◆ Your objective: Your copy of the listing should be exact and should contain no pictures.

◆ Data provided:
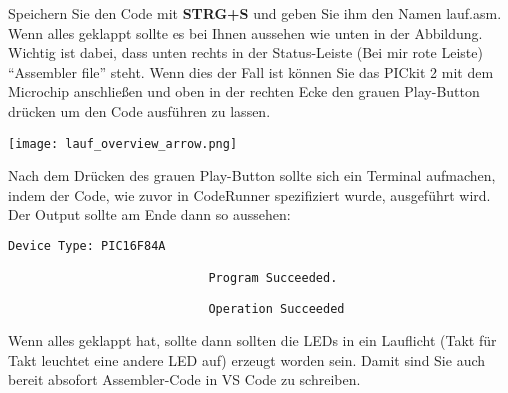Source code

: Speichern Sie den Code mit \textbf{STRG+S} und geben Sie ihm den Namen {\ttfamily lauf.asm}. Wenn alles geklappt sollte es bei Ihnen aussehen wie unten in der Abbildung. Wichtig ist dabei, dass unten rechts in der Status-Leiste (Bei mir rote Leiste) \enquote{Assembler file} steht. Wenn dies der Fall ist können Sie das PICkit 2 mit dem Microchip anschließen und oben in der rechten Ecke den grauen Play-Button drücken um den Code ausführen zu lassen. 
\begin{center}
    \texttt{[image: lauf\_overview\_arrow.png]}
\end{center}
Nach dem Drücken des grauen Play-Button sollte sich ein Terminal aufmachen, indem der Code, wie zuvor in CodeRunner spezifiziert wurde, ausgeführt wird. Der Output sollte am Ende dann so aussehen:
\begin{lstlisting}[language=bash]
                            Device Type: PIC16F84A

                            Program Succeeded.

                            Operation Succeeded 
\end{lstlisting}
Wenn alles geklappt hat, sollte dann sollten die LEDs in ein Lauflicht (Takt für Takt leuchtet eine andere LED auf) erzeugt worden sein. Damit sind Sie auch bereit absofort Assembler-Code in VS Code zu schreiben.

◆ Task solution:
Source code

: Speichern Sie den Code mit \textbf{STRG+S} und geben Sie ihm den Namen {\ttfamily lauf.asm}. Wenn alles geklappt sollte es bei Ihnen aussehen wie unten in der Abbildung. Wichtig ist dabei, dass unten rechts in der Status-Leiste (Bei mir rote Leiste) \enquote{Assembler file} steht. Wenn dies der Fall ist können Sie das PICkit 2 mit dem Microchip anschließen und oben in der rechten Ecke den grauen Play-Button drücken um den Code ausführen zu lassen. 
\begin{center}
    \texttt{[image: lauf\_overview\_arrow.png]}
\end{center}
Nach dem Drücken des grauen Play-Button sollte sich ein Terminal aufmachen, indem der Code, wie zuvor in CodeRunner spezifiziert wurde, ausgeführt wird. Der Output sollte am Ende dann so aussehen:
\begin{lstlisting}[language=bash]
                            Device Type: PIC16F84A

                            Program Succeeded.

                            Operation Succeeded 
\end{lstlisting}
Wenn alles geklappt hat, sollte dann sollten die LEDs in ein Lauflicht (Takt für Takt leuchtet eine andere LED auf) erzeugt worden sein. Damit sind Sie auch bereit absofort Assembler-Code in VS Code zu schreiben.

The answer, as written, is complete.